» RECORDS PROVIDED

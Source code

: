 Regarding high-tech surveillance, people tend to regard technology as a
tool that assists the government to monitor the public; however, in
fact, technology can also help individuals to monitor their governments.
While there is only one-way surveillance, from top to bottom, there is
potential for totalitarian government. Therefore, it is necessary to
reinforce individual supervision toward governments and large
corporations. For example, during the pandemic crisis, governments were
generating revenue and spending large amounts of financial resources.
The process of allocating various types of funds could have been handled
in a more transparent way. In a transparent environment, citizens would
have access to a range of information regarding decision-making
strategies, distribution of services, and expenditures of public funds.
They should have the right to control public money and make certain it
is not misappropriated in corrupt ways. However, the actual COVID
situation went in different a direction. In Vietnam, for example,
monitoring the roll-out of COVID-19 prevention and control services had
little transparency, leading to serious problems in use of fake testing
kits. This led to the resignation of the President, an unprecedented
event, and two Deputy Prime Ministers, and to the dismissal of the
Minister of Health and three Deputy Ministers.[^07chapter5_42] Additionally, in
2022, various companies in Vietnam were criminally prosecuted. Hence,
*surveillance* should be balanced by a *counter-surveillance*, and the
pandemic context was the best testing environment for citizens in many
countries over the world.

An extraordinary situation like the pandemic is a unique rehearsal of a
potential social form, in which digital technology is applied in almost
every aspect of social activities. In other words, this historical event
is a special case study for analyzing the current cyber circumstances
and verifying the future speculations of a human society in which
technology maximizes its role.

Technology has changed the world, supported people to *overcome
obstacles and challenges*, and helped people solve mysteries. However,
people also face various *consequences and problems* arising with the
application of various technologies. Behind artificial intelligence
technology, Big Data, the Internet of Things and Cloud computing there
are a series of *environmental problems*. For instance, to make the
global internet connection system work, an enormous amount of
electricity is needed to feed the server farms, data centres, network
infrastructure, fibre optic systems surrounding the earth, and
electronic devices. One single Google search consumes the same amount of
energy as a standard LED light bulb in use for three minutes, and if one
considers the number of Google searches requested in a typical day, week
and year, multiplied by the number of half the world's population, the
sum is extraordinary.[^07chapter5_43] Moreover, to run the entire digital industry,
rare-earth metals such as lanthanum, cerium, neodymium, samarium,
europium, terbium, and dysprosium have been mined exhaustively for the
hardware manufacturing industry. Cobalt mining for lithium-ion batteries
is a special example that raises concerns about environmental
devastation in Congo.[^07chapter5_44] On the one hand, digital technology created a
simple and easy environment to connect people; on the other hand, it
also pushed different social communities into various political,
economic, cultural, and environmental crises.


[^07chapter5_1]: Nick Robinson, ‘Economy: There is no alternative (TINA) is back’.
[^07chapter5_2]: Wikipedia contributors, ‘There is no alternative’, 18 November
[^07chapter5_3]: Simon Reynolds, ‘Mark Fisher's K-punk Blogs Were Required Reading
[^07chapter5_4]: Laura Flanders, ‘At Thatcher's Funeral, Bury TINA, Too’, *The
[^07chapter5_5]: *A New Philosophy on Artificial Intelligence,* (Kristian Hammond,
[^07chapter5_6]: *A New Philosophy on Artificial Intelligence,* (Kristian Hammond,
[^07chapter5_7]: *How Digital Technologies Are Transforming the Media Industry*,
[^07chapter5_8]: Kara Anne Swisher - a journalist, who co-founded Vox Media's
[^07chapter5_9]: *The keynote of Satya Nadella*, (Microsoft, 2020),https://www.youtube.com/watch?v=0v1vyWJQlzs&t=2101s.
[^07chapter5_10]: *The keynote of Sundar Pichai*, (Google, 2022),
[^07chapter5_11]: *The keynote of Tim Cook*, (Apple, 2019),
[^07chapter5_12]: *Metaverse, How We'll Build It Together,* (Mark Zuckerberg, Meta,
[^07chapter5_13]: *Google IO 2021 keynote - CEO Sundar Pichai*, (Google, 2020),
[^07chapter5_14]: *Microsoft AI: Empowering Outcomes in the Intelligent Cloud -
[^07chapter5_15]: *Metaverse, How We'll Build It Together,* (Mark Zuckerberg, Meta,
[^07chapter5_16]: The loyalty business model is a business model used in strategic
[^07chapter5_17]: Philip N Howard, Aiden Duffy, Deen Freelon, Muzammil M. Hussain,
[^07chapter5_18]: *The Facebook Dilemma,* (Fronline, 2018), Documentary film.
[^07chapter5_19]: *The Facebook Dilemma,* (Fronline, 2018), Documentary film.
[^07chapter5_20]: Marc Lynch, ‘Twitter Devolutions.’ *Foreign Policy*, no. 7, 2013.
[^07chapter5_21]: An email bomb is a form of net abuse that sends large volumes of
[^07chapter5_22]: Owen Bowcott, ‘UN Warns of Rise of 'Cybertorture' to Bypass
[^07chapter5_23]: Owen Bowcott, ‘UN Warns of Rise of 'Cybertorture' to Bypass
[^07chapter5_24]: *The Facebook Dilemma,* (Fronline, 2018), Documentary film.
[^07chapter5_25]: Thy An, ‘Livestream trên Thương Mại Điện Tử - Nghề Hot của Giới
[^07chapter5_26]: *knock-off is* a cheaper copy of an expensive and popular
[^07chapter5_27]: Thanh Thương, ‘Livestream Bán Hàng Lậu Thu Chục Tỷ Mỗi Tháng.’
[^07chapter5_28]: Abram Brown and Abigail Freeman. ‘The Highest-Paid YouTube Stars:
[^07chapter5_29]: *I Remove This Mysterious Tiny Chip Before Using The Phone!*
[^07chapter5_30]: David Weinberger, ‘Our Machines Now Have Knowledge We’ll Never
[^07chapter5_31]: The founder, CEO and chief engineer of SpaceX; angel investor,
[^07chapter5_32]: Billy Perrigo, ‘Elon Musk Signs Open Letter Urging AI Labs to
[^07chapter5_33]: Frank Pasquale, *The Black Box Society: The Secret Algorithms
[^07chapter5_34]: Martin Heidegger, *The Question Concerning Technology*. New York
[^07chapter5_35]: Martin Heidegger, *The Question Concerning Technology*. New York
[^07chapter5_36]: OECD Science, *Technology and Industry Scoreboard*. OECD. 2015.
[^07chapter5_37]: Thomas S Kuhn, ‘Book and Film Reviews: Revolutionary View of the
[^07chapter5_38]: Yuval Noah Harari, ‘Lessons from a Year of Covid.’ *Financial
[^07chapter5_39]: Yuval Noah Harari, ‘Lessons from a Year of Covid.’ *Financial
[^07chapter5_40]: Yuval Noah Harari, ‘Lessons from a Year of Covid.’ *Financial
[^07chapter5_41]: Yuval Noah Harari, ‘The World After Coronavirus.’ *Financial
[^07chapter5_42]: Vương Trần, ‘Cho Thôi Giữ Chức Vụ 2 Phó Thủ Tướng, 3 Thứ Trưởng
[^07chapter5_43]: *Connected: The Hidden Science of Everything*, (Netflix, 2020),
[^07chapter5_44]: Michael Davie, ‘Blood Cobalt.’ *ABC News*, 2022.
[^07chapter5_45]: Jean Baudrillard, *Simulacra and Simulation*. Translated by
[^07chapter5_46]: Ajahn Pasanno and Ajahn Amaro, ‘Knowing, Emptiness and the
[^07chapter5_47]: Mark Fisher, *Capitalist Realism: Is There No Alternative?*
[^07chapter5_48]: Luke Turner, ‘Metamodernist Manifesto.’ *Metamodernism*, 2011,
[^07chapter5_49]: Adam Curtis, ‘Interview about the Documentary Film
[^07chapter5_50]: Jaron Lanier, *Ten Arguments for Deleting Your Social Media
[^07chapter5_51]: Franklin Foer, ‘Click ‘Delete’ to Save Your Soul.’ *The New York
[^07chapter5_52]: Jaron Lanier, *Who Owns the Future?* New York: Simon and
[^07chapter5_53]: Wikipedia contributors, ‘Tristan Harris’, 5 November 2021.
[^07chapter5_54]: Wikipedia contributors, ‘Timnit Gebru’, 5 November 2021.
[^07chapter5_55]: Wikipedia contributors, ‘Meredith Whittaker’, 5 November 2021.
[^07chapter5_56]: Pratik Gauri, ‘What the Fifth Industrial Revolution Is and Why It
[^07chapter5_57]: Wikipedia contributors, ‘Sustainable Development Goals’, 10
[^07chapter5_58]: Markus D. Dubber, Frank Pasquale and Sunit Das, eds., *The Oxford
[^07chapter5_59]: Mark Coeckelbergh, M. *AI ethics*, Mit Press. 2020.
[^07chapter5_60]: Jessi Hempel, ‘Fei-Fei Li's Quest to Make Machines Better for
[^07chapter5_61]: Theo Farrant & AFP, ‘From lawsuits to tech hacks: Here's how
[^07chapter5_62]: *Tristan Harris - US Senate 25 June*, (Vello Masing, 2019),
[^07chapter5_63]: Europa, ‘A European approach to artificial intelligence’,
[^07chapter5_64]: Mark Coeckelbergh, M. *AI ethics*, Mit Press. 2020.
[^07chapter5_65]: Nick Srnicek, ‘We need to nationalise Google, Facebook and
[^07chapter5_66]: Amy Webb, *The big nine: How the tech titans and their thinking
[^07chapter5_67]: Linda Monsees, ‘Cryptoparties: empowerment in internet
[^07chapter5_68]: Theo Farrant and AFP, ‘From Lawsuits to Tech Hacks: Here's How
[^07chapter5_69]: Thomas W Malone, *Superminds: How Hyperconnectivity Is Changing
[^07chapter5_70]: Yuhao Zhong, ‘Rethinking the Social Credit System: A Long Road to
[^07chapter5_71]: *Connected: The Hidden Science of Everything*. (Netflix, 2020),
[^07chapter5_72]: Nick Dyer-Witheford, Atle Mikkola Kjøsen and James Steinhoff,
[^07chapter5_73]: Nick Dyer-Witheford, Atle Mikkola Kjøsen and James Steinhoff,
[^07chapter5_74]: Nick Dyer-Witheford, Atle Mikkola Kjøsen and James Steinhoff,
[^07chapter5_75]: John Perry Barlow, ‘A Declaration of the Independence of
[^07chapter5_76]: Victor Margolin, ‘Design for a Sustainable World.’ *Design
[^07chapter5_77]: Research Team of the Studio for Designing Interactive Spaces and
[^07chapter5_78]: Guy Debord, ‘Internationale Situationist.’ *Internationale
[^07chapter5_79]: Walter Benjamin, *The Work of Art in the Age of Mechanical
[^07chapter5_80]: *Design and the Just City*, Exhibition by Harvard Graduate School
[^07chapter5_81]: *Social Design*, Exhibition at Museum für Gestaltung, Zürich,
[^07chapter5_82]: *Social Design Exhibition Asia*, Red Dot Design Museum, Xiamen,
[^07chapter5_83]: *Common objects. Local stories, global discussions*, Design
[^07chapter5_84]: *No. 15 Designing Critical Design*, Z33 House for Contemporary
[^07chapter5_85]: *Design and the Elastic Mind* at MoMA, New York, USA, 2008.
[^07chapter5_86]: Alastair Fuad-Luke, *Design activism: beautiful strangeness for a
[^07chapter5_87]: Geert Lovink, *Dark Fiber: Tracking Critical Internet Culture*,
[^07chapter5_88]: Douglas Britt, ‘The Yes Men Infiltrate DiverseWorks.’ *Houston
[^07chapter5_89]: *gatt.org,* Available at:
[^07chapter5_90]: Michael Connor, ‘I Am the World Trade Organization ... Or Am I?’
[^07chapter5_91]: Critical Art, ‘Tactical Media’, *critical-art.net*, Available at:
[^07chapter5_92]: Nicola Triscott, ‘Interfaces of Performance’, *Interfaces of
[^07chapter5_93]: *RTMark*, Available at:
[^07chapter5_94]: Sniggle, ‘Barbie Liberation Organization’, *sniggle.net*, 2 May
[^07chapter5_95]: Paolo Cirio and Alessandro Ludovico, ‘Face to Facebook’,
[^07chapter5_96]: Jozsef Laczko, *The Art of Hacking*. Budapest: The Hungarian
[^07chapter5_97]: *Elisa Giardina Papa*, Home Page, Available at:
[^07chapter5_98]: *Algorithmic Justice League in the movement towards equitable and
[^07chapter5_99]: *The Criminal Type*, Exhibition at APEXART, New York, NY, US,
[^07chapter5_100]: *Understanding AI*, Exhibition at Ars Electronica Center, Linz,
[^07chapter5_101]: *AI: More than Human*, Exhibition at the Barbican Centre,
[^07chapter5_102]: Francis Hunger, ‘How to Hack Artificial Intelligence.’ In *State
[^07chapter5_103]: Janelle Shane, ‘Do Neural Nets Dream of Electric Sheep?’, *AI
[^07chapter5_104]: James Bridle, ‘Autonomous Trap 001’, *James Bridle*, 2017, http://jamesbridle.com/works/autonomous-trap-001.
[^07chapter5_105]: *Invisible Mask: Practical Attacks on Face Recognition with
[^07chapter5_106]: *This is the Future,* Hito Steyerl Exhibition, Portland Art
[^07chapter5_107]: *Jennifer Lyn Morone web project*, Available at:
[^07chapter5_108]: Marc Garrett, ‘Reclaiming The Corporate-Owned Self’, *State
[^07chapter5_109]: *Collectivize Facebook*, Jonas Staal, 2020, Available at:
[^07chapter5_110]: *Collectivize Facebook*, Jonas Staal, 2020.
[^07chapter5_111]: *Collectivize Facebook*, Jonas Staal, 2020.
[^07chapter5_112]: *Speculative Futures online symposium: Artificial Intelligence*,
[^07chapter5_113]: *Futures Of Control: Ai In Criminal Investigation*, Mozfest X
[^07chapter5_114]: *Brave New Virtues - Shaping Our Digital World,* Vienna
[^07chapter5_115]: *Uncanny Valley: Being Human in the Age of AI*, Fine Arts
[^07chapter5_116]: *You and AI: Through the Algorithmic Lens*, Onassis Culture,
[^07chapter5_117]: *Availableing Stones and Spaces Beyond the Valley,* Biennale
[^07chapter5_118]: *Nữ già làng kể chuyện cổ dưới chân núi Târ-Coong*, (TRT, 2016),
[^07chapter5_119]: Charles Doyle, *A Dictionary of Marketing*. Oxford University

» TASK DESCRIPTION
Looking at the records above, return exactly the lines from the line with "sum is extraordinary.[^07chapter5_43]" to the line with "also pushed different", both ends included.

» ANSWER TO THIS EXERCISE
sum is extraordinary.[^07chapter5_43] Moreover, to run the entire digital industry,
rare-earth metals such as lanthanum, cerium, neodymium, samarium,
europium, terbium, and dysprosium have been mined exhaustively for the
hardware manufacturing industry. Cobalt mining for lithium-ion batteries
is a special example that raises concerns about environmental
devastation in Congo.[^07chapter5_44] On the one hand, digital technology created a
simple and easy environment to connect people; on the other hand, it
also pushed different social communities into various political,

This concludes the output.